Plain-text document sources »
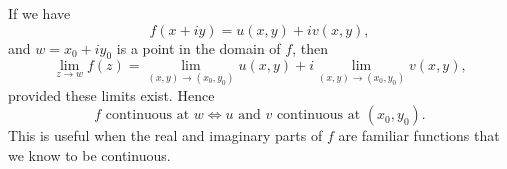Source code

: \begin{note}
If we have
\[
f(x+iy) = u(x,y) + i v(x,y),
\]
and $w = x_0 + i y_0$ is a point in the domain of $f$, then
\[
\lim_{z \to w} f(z) = \lim_{(x,y) \to (x_0,y_0)} u(x,y)+ i \lim_{(x,y) \to (x_0,y_0)} v(x,y),
\]
provided these limits exist.  Hence
\[
f \text{ continuous at }w \Leftrightarrow u \text{ and } v \text{ continuous at } (x_0,y_0).
\]
This is useful when the real and imaginary parts of $f$ are familiar functions that we know to be continuous.
\end{note}



\endinput


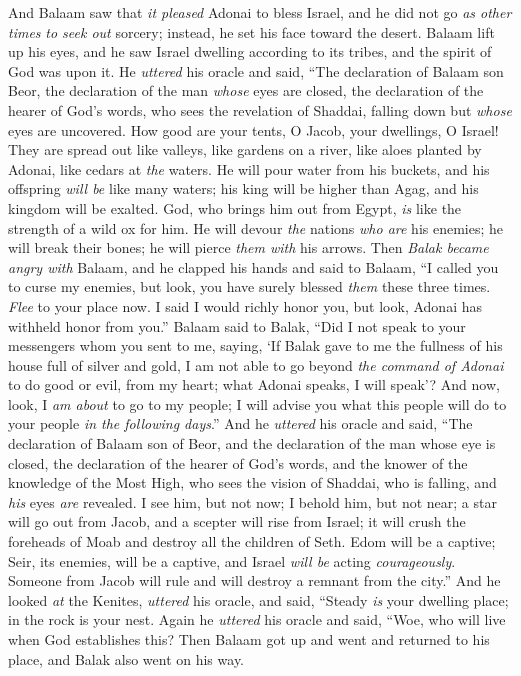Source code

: \begin{biblechapter} %
 And Balaam saw that \textit{it pleased} Adonai to bless Israel, and he did not go \textit{as other times} \textit{to seek out} sorcery; instead, he set his face toward the desert.
\verse Balaam lift up his eyes, and he saw Israel dwelling according to its tribes, and the spirit of God was upon it.
\verse He \textit{uttered} his oracle and said,
\verse “The declaration of Balaam son Beor, 
the declaration of the man \textit{whose} eyes are closed,
\verse the declaration of the hearer of God’s words, 
who sees the revelation of Shaddai, 
falling down but \textit{whose} eyes are uncovered.
\verse How good are your tents, O Jacob, 
your dwellings, O Israel!
\verse They are spread out like valleys, 
like gardens on a river, 
like aloes planted by Adonai, 
like cedars at \textit{the} waters.
\verse He will pour water from his buckets, 
and his offspring \textit{will be} like many waters; 
his king will be higher than Agag, 
and his kingdom will be exalted.
\verse God, who brings him out from Egypt, 
\textit{is} like the strength of a wild ox for him. 
He will devour \textit{the} nations \textit{who are} his enemies; 
he will break their bones; 
he will pierce \textit{them with} his arrows.
\verse Then \textit{Balak became angry with} Balaam, and he clapped his hands and said to Balaam, “I called you to curse my enemies, but look, you have surely blessed \textit{them} these three times.
\verse \textit{Flee} to your place now. I said I would richly honor you, but look, Adonai has withheld honor from you.”
\verse Balaam said to Balak, “Did I not speak to your messengers whom you sent to me, saying,
\verse ‘If Balak gave to me the fullness of his house full of silver and gold, I am not able to go beyond \textit{the command of Adonai} to do good or evil, from my heart; what Adonai speaks, I will speak’?
\verse And now, look, I \textit{am about} to go to my people; I will advise you what this people will do to your people \textit{in the following days}.”
\verse And he \textit{uttered} his oracle and said,
\verse “The declaration of Balaam son of Beor, 
and the declaration of the man whose eye is closed,
\verse the declaration of the hearer of God’s words, 
and the knower of the knowledge of the Most High, 
who sees the vision of Shaddai, 
who is falling, and \textit{his} eyes \textit{are} revealed.
\verse I see him, but not now; 
I behold him, but not near; 
a star will go out from Jacob, 
and a scepter will rise from Israel; 
it will crush the foreheads of Moab 
and destroy all the children of Seth.
\verse Edom will be a captive; 
Seir, its enemies, will be a captive, 
and Israel \textit{will be} acting \textit{courageously}.
\verse Someone from Jacob will rule 
and will destroy a remnant from the city.”
\verse And he looked \textit{at} the Kenites, \textit{uttered} his oracle, and said,
\verse “Steady \textit{is} your dwelling place; 
in the rock is your nest.
\verse Again he \textit{uttered} his oracle and said,
\verse “Woe, who will live when God establishes this?
\verse Then Balaam got up and went and returned to his place, and Balak also went on his way.
\end{biblechapter}

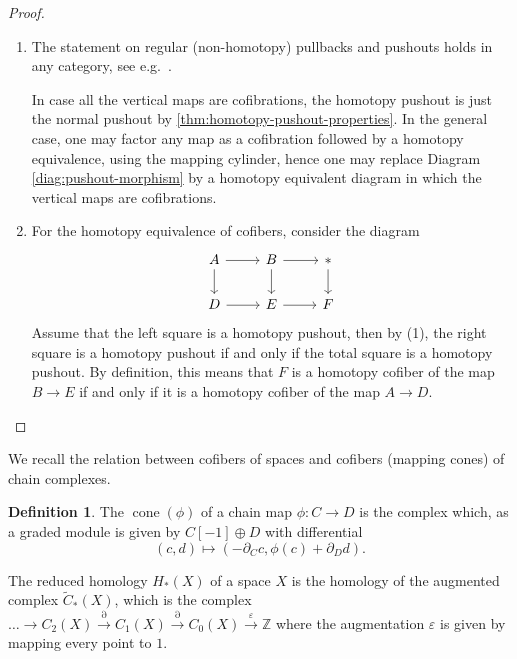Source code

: \documentclass{scrartcl}
\let\emph\relax
\theoremstyle{plain}
\theoremstyle{definition}
\newtheorem{definition}[theorem]{Definition}
\newcommand{\Z}{\mathbb Z}
\renewcommand{\epsilon}{\varepsilon}
\DeclareMathOperator{\cone}{cone}
\let\xto\xrightarrow
\begin{document}
\begin{proof}
    \begin{enumerate}
        \item The statement on regular (non-homotopy) pullbacks and pushouts holds in any category, see e.g.\ \cite[p. 72, ex. 8]{mac2013categories}.
            
            In case all the vertical maps are cofibrations, the homotopy pushout is just the normal pushout by \cref{thm:homotopy-pushout-properties}. In the general case, one may factor any map as a cofibration followed by a homotopy equivalence, using the mapping cylinder, hence one may replace Diagram \ref{diag:pushout-morphism} by a homotopy equivalent diagram in which the vertical maps are cofibrations. 
        \item For the homotopy equivalence of cofibers, consider the diagram
        \begin{equation}
            \begin{tikzcd}
                A \dar\rar & B \dar\rar &\dar * \\
                D \rar & E \rar & F
            \end{tikzcd}
        \end{equation}
        Assume that the left square is a homotopy pushout, then by (1), the right square is a homotopy pushout if and only if the total square is a homotopy pushout. By definition, this means that $F$ is a homotopy cofiber of the map $B\to E$ if and only if it is a homotopy cofiber of the map $A\to D$. 
    \end{enumerate}
\end{proof}

We recall the relation between cofibers of spaces and cofibers (mapping cones) of chain complexes. 
\begin{definition}
The \emph{mapping cone} $\cone(\phi)$ of a chain map $\phi\colon C\to D$ is the complex which, as a graded module is given by $C[-1]\oplus D$ with differential $$(c, d)\mapsto (-\partial_C c, \phi(c) + \partial_D d).$$ 
\end{definition}
The reduced homology $H_*(X)$ of a space $X$ is the homology of the augmented complex $\tilde C_*(X)$, which is the complex $\dots\to C_2(X)\xto{\partial} C_1(X)\xto{\partial} C_0(X)\xto{\epsilon} \Z$ where the augmentation $\epsilon$ is given by mapping every point to $1$. 
\end{document}
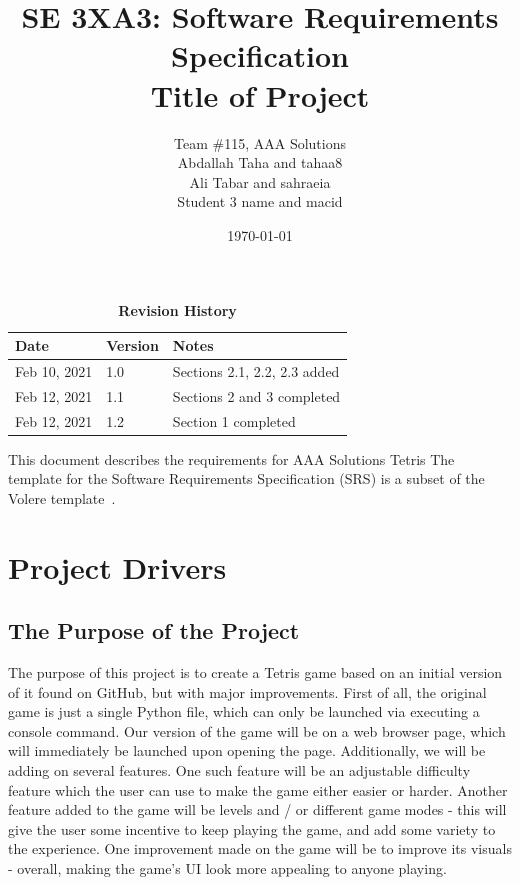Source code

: \documentclass[12pt, titlepage]{article}
\title{SE 3XA3: Software Requirements Specification\\Title of Project}
\author{Team \#115, AAA Solutions
		\\ Abdallah Taha and tahaa8
		\\ Ali Tabar and sahraeia
		\\ Student 3 name and macid
}
\date{\today}
\begin{document}
\maketitle

\tableofcontents
\listoftables
\listoffigures

\begin{table}[bp]
\caption{\bf Revision History}
\begin{tabularx}{\textwidth}{p{3cm}p{2cm}X}
\toprule {\bf Date} & {\bf Version} & {\bf Notes}\\
\midrule
Feb 10, 2021 & 1.0 & Sections 2.1, 2.2, 2.3 added\\
Feb 12, 2021 & 1.1 & Sections 2 and 3 completed\\
Feb 12, 2021 & 1.2 & Section 1 completed\\
\bottomrule
\end{tabularx}
\end{table}

\newpage


This document describes the requirements for AAA Solutions Tetris The template for the Software
Requirements Specification (SRS) is a subset of the Volere
template~\citep{RobertsonAndRobertson2012}.

\section{Project Drivers}

\subsection{The Purpose of the Project}
The purpose of this project is to create a Tetris game based on an initial version of it found on GitHub, but with major improvements. First of all, the original game is just a single Python file, which can only be launched via executing a console command. Our version of the game will be on a web browser page, which will immediately be launched upon opening the page. Additionally, we will be adding on several features. One such feature will be an adjustable difficulty feature which the user can use to make the game either easier or harder. Another feature added to the game will be levels and / or different game modes - this will give the user some incentive to keep playing the game, and add some variety to the experience. 
One improvement made on the game will be to improve its visuals - overall, making the game’s UI look more appealing to anyone playing.
\end{document}
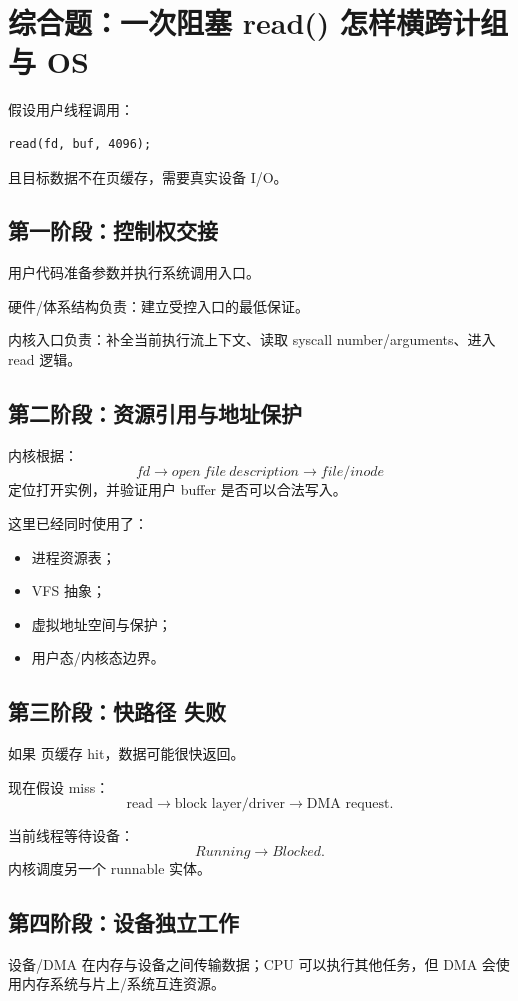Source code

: \documentclass[11pt,a4paper]{ctexart}
\begin{document}
\section{综合题：一次阻塞 read() 怎样横跨计组与 OS}

假设用户线程调用：
\begin{verbatim}
read(fd, buf, 4096);
\end{verbatim}
且目标数据不在页缓存，需要真实设备 I/O。

\subsection{第一阶段：控制权交接}
用户代码准备参数并执行系统调用入口。

硬件/体系结构负责：建立受控入口的最低保证。

内核入口负责：补全当前执行流上下文、读取 syscall number/arguments、进入 read 逻辑。

\subsection{第二阶段：资源引用与地址保护}
内核根据：
\[
fd\rightarrow open\ file\ description\rightarrow file/inode
\]
定位打开实例，并验证用户 buffer 是否可以合法写入。

这里已经同时使用了：
\begin{itemize}
  \item 进程资源表；
  \item VFS 抽象；
  \item 虚拟地址空间与保护；
  \item 用户态/内核态边界。
\end{itemize}

\subsection{第三阶段：快路径 失败}
如果 页缓存 hit，数据可能很快返回。

现在假设 miss：
\[
\text{read}
\rightarrow
\text{block layer/driver}
\rightarrow
\text{DMA request}.
\]

当前线程等待设备：
\[
Running\rightarrow Blocked.
\]
内核调度另一个 runnable 实体。

\subsection{第四阶段：设备独立工作}
设备/DMA 在内存与设备之间传输数据；CPU 可以执行其他任务，但 DMA 会使用内存系统与片上/系统互连资源。
\end{document}
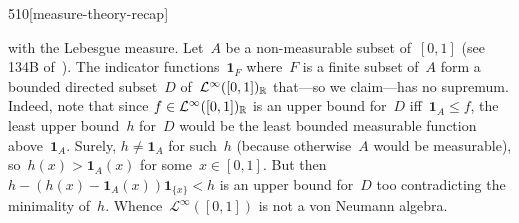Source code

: \begin{parsec}{510}[measure-theory-recap]
\begin{point}{30}
with the Lebesgue measure.
Let~$A$ be a non-measurable
subset of~$[0,1]$ (see 134B of~\cite{fremlin}).
The indicator functions~$\mathbf{1}_F$
where~$F$ is a finite subset of~$A$
form a bounded directed subset~$D$ of~$\mathcal{L}^\infty([0,1])_{\mathbb{R}}$
that---so we claim---has no supremum.
Indeed, note that
since $f\in \mathcal{L}^\infty([0,1])_{\mathbb{R}}$
is an upper bound for~$D$ iff~$\mathbf{1}_A\leq f$,
the least upper bound~$h$ for~$D$
would be the least bounded measurable function above~$\mathbf{1}_A$.
Surely, $h\neq \mathbf{1}_A$
for such~$h$
(because otherwise~$A$ would be measurable),
so~$h(x)>\mathbf{1}_A(x)$ for some~$x\in [0,1]$.
But then $h - (h(x)-\mathbf{1}_A(x))\mathbf{1}_{\{x\}}<h$
is an upper bound for~$D$ too
contradicting the minimality of~$h$.
Whence~$\mathcal{L}^\infty([0,1])$
is not a von Neumann algebra.


\end{point}
\end{parsec}
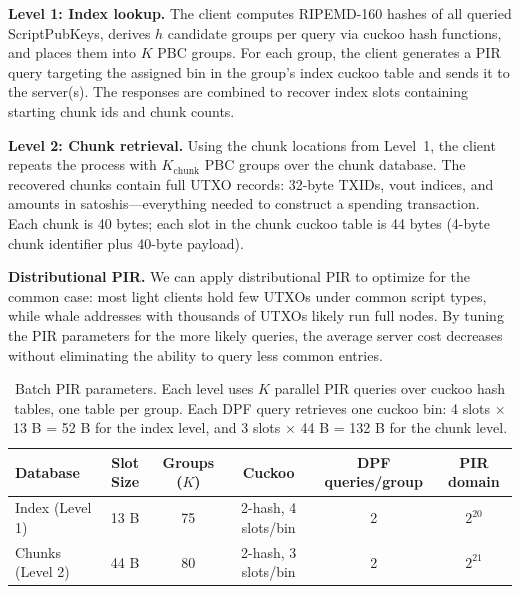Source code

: \textbf{Level 1: Index lookup.} The client computes RIPEMD-160 hashes of all queried ScriptPubKeys, derives $h$ candidate groups per query via cuckoo hash functions, and places them into $K$ PBC groups. For each group, the client generates a PIR query targeting the assigned bin in the group's index cuckoo table and sends it to the server(s). The responses are combined to recover index slots containing starting chunk ids and chunk counts.

\textbf{Level 2: Chunk retrieval.} Using the chunk locations from Level~1, the client repeats the process with $K_\text{chunk}$ PBC groups over the chunk database. The recovered chunks contain full UTXO records: 32-byte TXIDs, vout indices, and amounts in satoshis---everything needed to construct a spending transaction. Each chunk is 40 bytes; each slot in the chunk cuckoo table is 44 bytes (4-byte chunk identifier plus 40-byte payload).

\textbf{Distributional PIR.} We can apply distributional PIR \cite{lehmkuhl25} to optimize for the common case: most light clients hold few UTXOs under common script types, while whale addresses with thousands of UTXOs likely run full nodes. By tuning the PIR parameters for the more likely queries, the average server cost decreases without eliminating the ability to query less common entries.

\begin{table}[htbp]
\centering
\begin{tabular}{|l|c|c|c|c|c|}
\hline
\textbf{Database} & \textbf{Slot Size} & \textbf{Groups ($K$)} & \textbf{Cuckoo} & \textbf{DPF queries/group} & \textbf{PIR domain} \\
\hline
Index (Level 1) & 13 B & 75 & 2-hash, 4 slots/bin & 2 & $2^{20}$ \\
Chunks (Level 2) & 44 B & 80 & 2-hash, 3 slots/bin & 2 & $2^{21}$ \\
\hline
\end{tabular}
\caption{Batch PIR parameters. Each level uses $K$ parallel PIR queries over cuckoo hash tables, one table per group. Each DPF query retrieves one cuckoo bin: 4 slots $\times$ 13 B = 52 B for the index level, and 3 slots $\times$ 44 B = 132 B for the chunk level.}
\label{tab:databases}
\end{table}
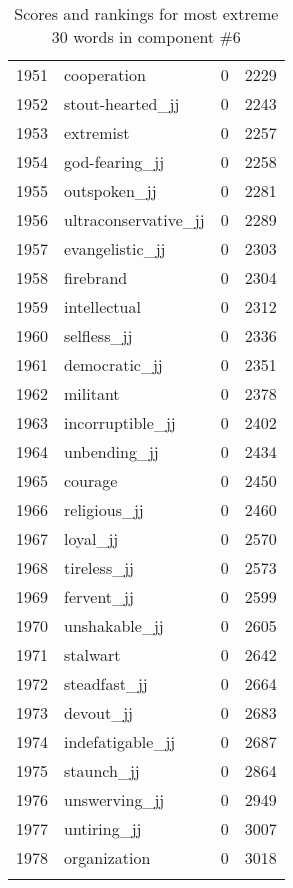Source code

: \begin{longtable}[!htbp]{| rlr@{.}l |}
    1951 & cooperation & 0 & 2229 \\
    1952 & stout-hearted\_jj & 0 & 2243 \\
    1953 & extremist & 0 & 2257 \\
    1954 & god-fearing\_jj & 0 & 2258 \\
    1955 & outspoken\_jj & 0 & 2281 \\
    1956 & ultraconservative\_jj & 0 & 2289 \\
    1957 & evangelistic\_jj & 0 & 2303 \\
    1958 & firebrand & 0 & 2304 \\
    1959 & intellectual & 0 & 2312 \\
    1960 & selfless\_jj & 0 & 2336 \\
    1961 & democratic\_jj & 0 & 2351 \\
    1962 & militant & 0 & 2378 \\
    1963 & incorruptible\_jj & 0 & 2402 \\
    1964 & unbending\_jj & 0 & 2434 \\
    1965 & courage & 0 & 2450 \\
    1966 & religious\_jj & 0 & 2460 \\
    1967 & loyal\_jj & 0 & 2570 \\
    1968 & tireless\_jj & 0 & 2573 \\
    1969 & fervent\_jj & 0 & 2599 \\
    1970 & unshakable\_jj & 0 & 2605 \\
    1971 & stalwart & 0 & 2642 \\
    1972 & steadfast\_jj & 0 & 2664 \\
    1973 & devout\_jj & 0 & 2683 \\
    1974 & indefatigable\_jj & 0 & 2687 \\
    1975 & staunch\_jj & 0 & 2864 \\
    1976 & unswerving\_jj & 0 & 2949 \\
    1977 & untiring\_jj & 0 & 3007 \\
    1978 & organization & 0 & 3018 \\
    \hline
    \caption{Scores and rankings for most extreme 30 words in component \#6} \\
\end{longtable}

Task instructions »
Throughout the data above, copy all lines where the word "Software" is found.

Exercise output »
\title{SE 3XA3: Software Requirements Specification\\Title of Project}
This document describes the requirements for AAA Solutions Tetris The template for the Software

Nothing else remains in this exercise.